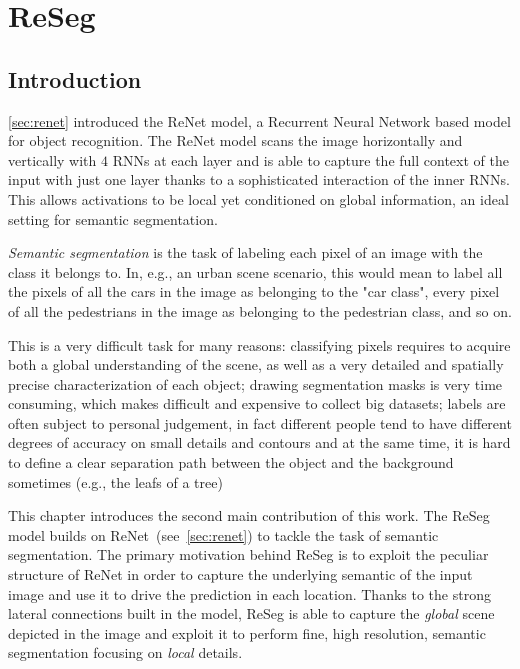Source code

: \chapter{ReSeg}\label{sec:reseg}

\section{Introduction}\label{sec:reseg_intro}
\autoref{sec:renet} introduced the ReNet model, a Recurrent Neural Network
based model for object recognition. The ReNet model scans the image
horizontally and vertically with $4$ RNNs at each layer and is able to capture
the full context of the input with just one layer thanks to a sophisticated
interaction of the inner RNNs. This allows activations to be local yet
conditioned on global information, an ideal setting for semantic segmentation.

\emph{Semantic segmentation} is the task of labeling each pixel of an image
with the class it belongs to. In, e.g., an urban scene scenario, this would
mean to label all the pixels of all the cars in the image as belonging to the
"car class", every pixel of all the pedestrians in the image as belonging to
the pedestrian class, and so on.

This is a very difficult task for many reasons: classifying pixels requires to
acquire both a global understanding of the scene, as well as a very detailed
and spatially precise characterization of each object; drawing segmentation
masks is very time consuming, which makes difficult and expensive to collect
big datasets; labels are often subject to personal judgement, in fact different
people tend to have different degrees of accuracy on small details and
contours and at the same time, it is hard to define a clear separation path
between the object and the background sometimes (e.g., the leafs of a tree)


This chapter introduces the second main contribution of this work. The ReSeg
model builds on ReNet~(see~\autoref{sec:renet}) to tackle the task of semantic
segmentation. The primary motivation behind ReSeg is to exploit the peculiar
structure of ReNet in order to capture the underlying semantic of the input
image and use it to drive the prediction in each location. Thanks to the strong
lateral connections built in the model, ReSeg is able to capture the
\emph{global} scene depicted in the image and exploit it to perform fine,
high resolution, semantic segmentation focusing on \emph{local} details.

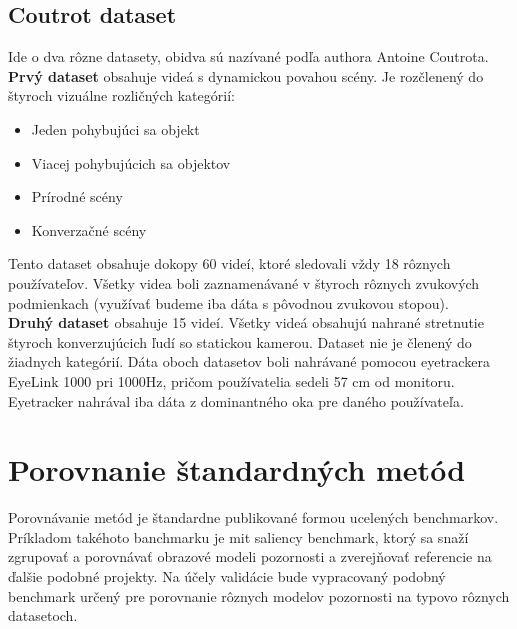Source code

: \subsection{Coutrot dataset}
Ide o dva rôzne datasety, obidva sú nazívané podľa authora Antoine Coutrota.
\textbf{Prvý dataset\cite{sound-1}} obsahuje videá s dynamickou povahou scény.
Je rozčlenený do štyroch vizuálne rozličných kategórií:
\begin{itemize}
  \item Jeden pohybujúci sa objekt
  \item Viacej pohybujúcich sa objektov
  \item Prírodné scény
  \item Konverzačné scény
\end{itemize}
Tento dataset obsahuje dokopy 60 videí, ktoré sledovali vždy 18 rôznych používateľov.
Všetky videa boli zaznamenávané v štyroch rôznych zvukových podmienkach (využívať budeme iba dáta s pôvodnou zvukovou stopou). \\
\textbf{Druhý dataset \cite{coutrot-database-2}} obsahuje 15 videí.
Všetky videá obsahujú nahrané stretnutie štyroch konverzujúcich ľudí so statickou kamerou.
Dataset nie je členený do žiadnych kategórií.
Dáta oboch datasetov boli nahrávané pomocou eyetrackera EyeLink 1000 pri 1000Hz, pričom používatelia sedeli 57 cm od monitoru.
Eyetracker nahrával iba dáta z dominantného oka pre daného používateľa.

\section{Porovnanie štandardných metód}
Porovnávanie metód je štandardne publikované formou ucelených benchmarkov.
Príkladom takéhoto banchmarku je mit saliency benchmark\cite{mit-saliency-benchmark}, ktorý sa snaží zgrupovať a porovnávať obrazové modeli pozornosti a zverejňovať referencie na ďalšie podobné projekty.
Na účely validácie bude vypracovaný podobný benchmark určený pre porovnanie rôznych modelov pozornosti na typovo rôznych datasetoch.
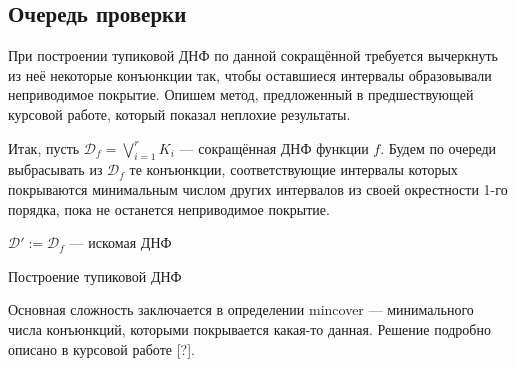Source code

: \documentclass[12pt,a4paper,oneside,fleqn,leqno]{article}
\theoremstyle{definition}
\begin{document}
		\subsection{Очередь проверки}
			При построении тупиковой ДНФ по данной сокращённой требуется вычеркнуть из неё некоторые конъюнкции так, чтобы оставшиеся интервалы образовывали неприводимое покрытие. Опишем метод, предложенный в предшествующей курсовой работе, который показал неплохие результаты.\par
			Итак, пусть $\mathcal{D}_f = \bigvee\limits_{i = 1}^r K_i$ --- сокращённая ДНФ функции $f$. Будем по очереди выбрасывать из $\mathcal{D}_f$ те конъюнкции, соответствующие интервалы которых покрываются минимальным числом других интервалов из своей окрестности 1-го порядка, пока не останется неприводимое покрытие.\par
			\begin{algorithm}[H]
				\SetAlgoLined
				$\mathcal{D}' \mathbin{:=} \mathcal{D}_f$ --- искомая ДНФ\;	
			\caption{Построение тупиковой ДНФ}
			\label{get_irred}
		\end{algorithm}\par
		Основная сложность заключается в определении mincover --- минимального числа конъюнкций, которыми покрывается какая-то данная. Решение подробно описано в курсовой работе [?].
\end{document}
-------------------------
No picture belongs in the copy. Print every entry above exactly as it stands.

Source code

: \chapter{ReSeg}\label{sec:reseg}

\section{Introduction}\label{sec:reseg_intro}
\autoref{sec:renet} introduced the ReNet model, a Recurrent Neural Network
based model for object recognition. The ReNet model scans the image
horizontally and vertically with $4$ RNNs at each layer and is able to capture
the full context of the input with just one layer thanks to a sophisticated
interaction of the inner RNNs. This allows activations to be local yet
conditioned on global information, an ideal setting for semantic segmentation.

\emph{Semantic segmentation} is the task of labeling each pixel of an image
with the class it belongs to. In, e.g., an urban scene scenario, this would
mean to label all the pixels of all the cars in the image as belonging to the
"car class", every pixel of all the pedestrians in the image as belonging to
the pedestrian class, and so on.

This is a very difficult task for many reasons: classifying pixels requires to
acquire both a global understanding of the scene, as well as a very detailed
and spatially precise characterization of each object; drawing segmentation
masks is very time consuming, which makes difficult and expensive to collect
big datasets; labels are often subject to personal judgement, in fact different
people tend to have different degrees of accuracy on small details and
contours and at the same time, it is hard to define a clear separation path
between the object and the background sometimes (e.g., the leafs of a tree)


This chapter introduces the second main contribution of this work. The ReSeg
model builds on ReNet~(see~\autoref{sec:renet}) to tackle the task of semantic
segmentation. The primary motivation behind ReSeg is to exploit the peculiar
structure of ReNet in order to capture the underlying semantic of the input
image and use it to drive the prediction in each location. Thanks to the strong
lateral connections built in the model, ReSeg is able to capture the
\emph{global} scene depicted in the image and exploit it to perform fine,
high resolution, semantic segmentation focusing on \emph{local} details.

Source code

: \subsection{Coutrot dataset}
Ide o dva rôzne datasety, obidva sú nazívané podľa authora Antoine Coutrota.
\textbf{Prvý dataset\cite{sound-1}} obsahuje videá s dynamickou povahou scény.
Je rozčlenený do štyroch vizuálne rozličných kategórií:
\begin{itemize}
  \item Jeden pohybujúci sa objekt
  \item Viacej pohybujúcich sa objektov
  \item Prírodné scény
  \item Konverzačné scény
\end{itemize}
Tento dataset obsahuje dokopy 60 videí, ktoré sledovali vždy 18 rôznych používateľov.
Všetky videa boli zaznamenávané v štyroch rôznych zvukových podmienkach (využívať budeme iba dáta s pôvodnou zvukovou stopou). \\
\textbf{Druhý dataset \cite{coutrot-database-2}} obsahuje 15 videí.
Všetky videá obsahujú nahrané stretnutie štyroch konverzujúcich ľudí so statickou kamerou.
Dataset nie je členený do žiadnych kategórií.
Dáta oboch datasetov boli nahrávané pomocou eyetrackera EyeLink 1000 pri 1000Hz, pričom používatelia sedeli 57 cm od monitoru.
Eyetracker nahrával iba dáta z dominantného oka pre daného používateľa.

\section{Porovnanie štandardných metód}
Porovnávanie metód je štandardne publikované formou ucelených benchmarkov.
Príkladom takéhoto banchmarku je mit saliency benchmark\cite{mit-saliency-benchmark}, ktorý sa snaží zgrupovať a porovnávať obrazové modeli pozornosti a zverejňovať referencie na ďalšie podobné projekty.
Na účely validácie bude vypracovaný podobný benchmark určený pre porovnanie rôznych modelov pozornosti na typovo rôznych datasetoch.
Source code

: \documentclass[12pt,a4paper,oneside,fleqn,leqno]{article}
\theoremstyle{definition}
\begin{document}
		\subsection{Очередь проверки}
			При построении тупиковой ДНФ по данной сокращённой требуется вычеркнуть из неё некоторые конъюнкции так, чтобы оставшиеся интервалы образовывали неприводимое покрытие. Опишем метод, предложенный в предшествующей курсовой работе, который показал неплохие результаты.\par
			Итак, пусть $\mathcal{D}_f = \bigvee\limits_{i = 1}^r K_i$ --- сокращённая ДНФ функции $f$. Будем по очереди выбрасывать из $\mathcal{D}_f$ те конъюнкции, соответствующие интервалы которых покрываются минимальным числом других интервалов из своей окрестности 1-го порядка, пока не останется неприводимое покрытие.\par
			\begin{algorithm}[H]
				\SetAlgoLined
				$\mathcal{D}' \mathbin{:=} \mathcal{D}_f$ --- искомая ДНФ\;	
			\caption{Построение тупиковой ДНФ}
			\label{get_irred}
		\end{algorithm}\par
		Основная сложность заключается в определении mincover --- минимального числа конъюнкций, которыми покрывается какая-то данная. Решение подробно описано в курсовой работе [?].
\end{document}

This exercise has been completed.